*TASK REQUIREMENTS*. Read the data, and whenever a line holds the word "repository", report that line.

BEGIN

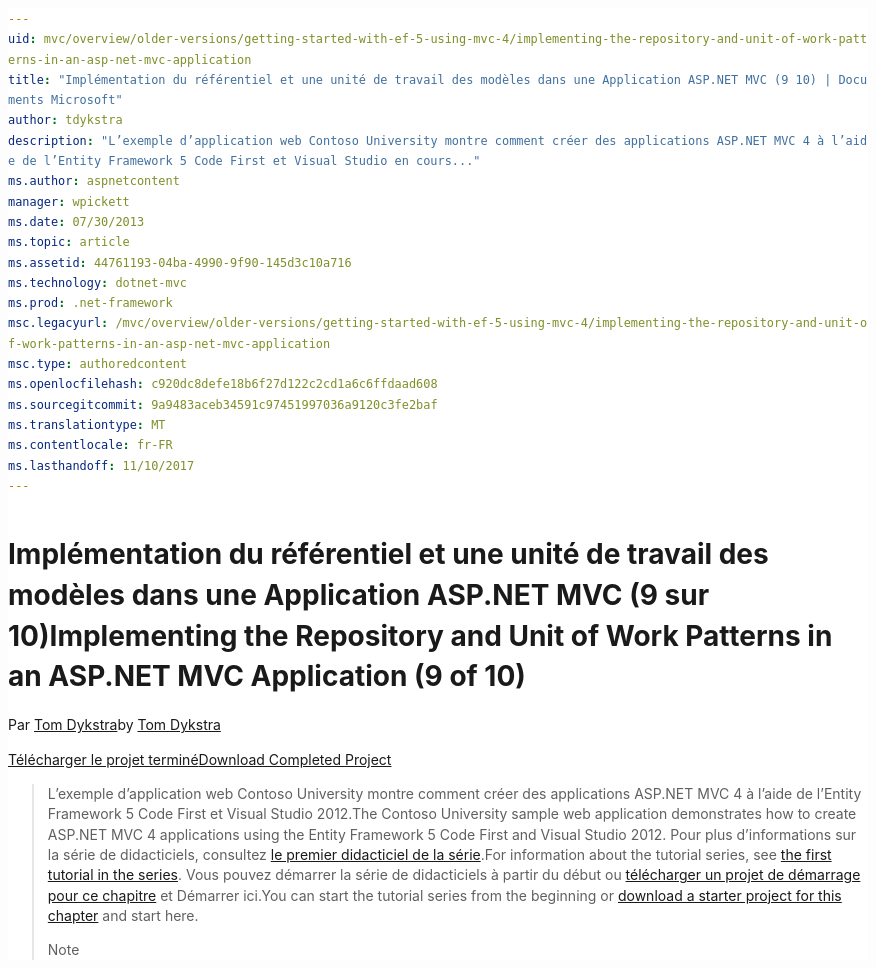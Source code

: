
 ```yaml
---
uid: mvc/overview/older-versions/getting-started-with-ef-5-using-mvc-4/implementing-the-repository-and-unit-of-work-patterns-in-an-asp-net-mvc-application
title: "Implémentation du référentiel et une unité de travail des modèles dans une Application ASP.NET MVC (9 10) | Documents Microsoft"
author: tdykstra
description: "L’exemple d’application web Contoso University montre comment créer des applications ASP.NET MVC 4 à l’aide de l’Entity Framework 5 Code First et Visual Studio en cours..."
ms.author: aspnetcontent
manager: wpickett
ms.date: 07/30/2013
ms.topic: article
ms.assetid: 44761193-04ba-4990-9f90-145d3c10a716
ms.technology: dotnet-mvc
ms.prod: .net-framework
msc.legacyurl: /mvc/overview/older-versions/getting-started-with-ef-5-using-mvc-4/implementing-the-repository-and-unit-of-work-patterns-in-an-asp-net-mvc-application
msc.type: authoredcontent
ms.openlocfilehash: c920dc8defe18b6f27d122c2cd1a6c6ffdaad608
ms.sourcegitcommit: 9a9483aceb34591c97451997036a9120c3fe2baf
ms.translationtype: MT
ms.contentlocale: fr-FR
ms.lasthandoff: 11/10/2017
---
```

<a name="implementing-the-repository-and-unit-of-work-patterns-in-an-aspnet-mvc-application-9-of-10"></a><span data-ttu-id="753cb-103">Implémentation du référentiel et une unité de travail des modèles dans une Application ASP.NET MVC (9 sur 10)</span><span class="sxs-lookup"><span data-stu-id="753cb-103">Implementing the Repository and Unit of Work Patterns in an ASP.NET MVC Application (9 of 10)</span></span>
====================
<span data-ttu-id="753cb-104">Par [Tom Dykstra](https://github.com/tdykstra)</span><span class="sxs-lookup"><span data-stu-id="753cb-104">by [Tom Dykstra](https://github.com/tdykstra)</span></span>

[<span data-ttu-id="753cb-105">Télécharger le projet terminé</span><span class="sxs-lookup"><span data-stu-id="753cb-105">Download Completed Project</span></span>](http://code.msdn.microsoft.com/Getting-Started-with-dd0e2ed8)

> <span data-ttu-id="753cb-106">L’exemple d’application web Contoso University montre comment créer des applications ASP.NET MVC 4 à l’aide de l’Entity Framework 5 Code First et Visual Studio 2012.</span><span class="sxs-lookup"><span data-stu-id="753cb-106">The Contoso University sample web application demonstrates how to create ASP.NET MVC 4 applications using the Entity Framework 5 Code First and Visual Studio 2012.</span></span> <span data-ttu-id="753cb-107">Pour plus d’informations sur la série de didacticiels, consultez [le premier didacticiel de la série](creating-an-entity-framework-data-model-for-an-asp-net-mvc-application.md).</span><span class="sxs-lookup"><span data-stu-id="753cb-107">For information about the tutorial series, see [the first tutorial in the series](creating-an-entity-framework-data-model-for-an-asp-net-mvc-application.md).</span></span> <span data-ttu-id="753cb-108">Vous pouvez démarrer la série de didacticiels à partir du début ou [télécharger un projet de démarrage pour ce chapitre](building-the-ef5-mvc4-chapter-downloads.md) et Démarrer ici.</span><span class="sxs-lookup"><span data-stu-id="753cb-108">You can start the tutorial series from the beginning or [download a starter project for this chapter](building-the-ef5-mvc4-chapter-downloads.md) and start here.</span></span>
> 
> > [!NOTE] 
> >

END

*RESPONSE TO THIS TASK*.
uid: mvc/overview/older-versions/getting-started-with-ef-5-using-mvc-4/implementing-the-repository-and-unit-of-work-patterns-in-an-asp-net-mvc-application
msc.legacyurl: /mvc/overview/older-versions/getting-started-with-ef-5-using-mvc-4/implementing-the-repository-and-unit-of-work-patterns-in-an-asp-net-mvc-application
<a name="implementing-the-repository-and-unit-of-work-patterns-in-an-aspnet-mvc-application-9-of-10"></a><span data-ttu-id="753cb-103">Implémentation du référentiel et une unité de travail des modèles dans une Application ASP.NET MVC (9 sur 10)</span><span class="sxs-lookup"><span data-stu-id="753cb-103">Implementing the Repository and Unit of Work Patterns in an ASP.NET MVC Application (9 of 10)</span></span>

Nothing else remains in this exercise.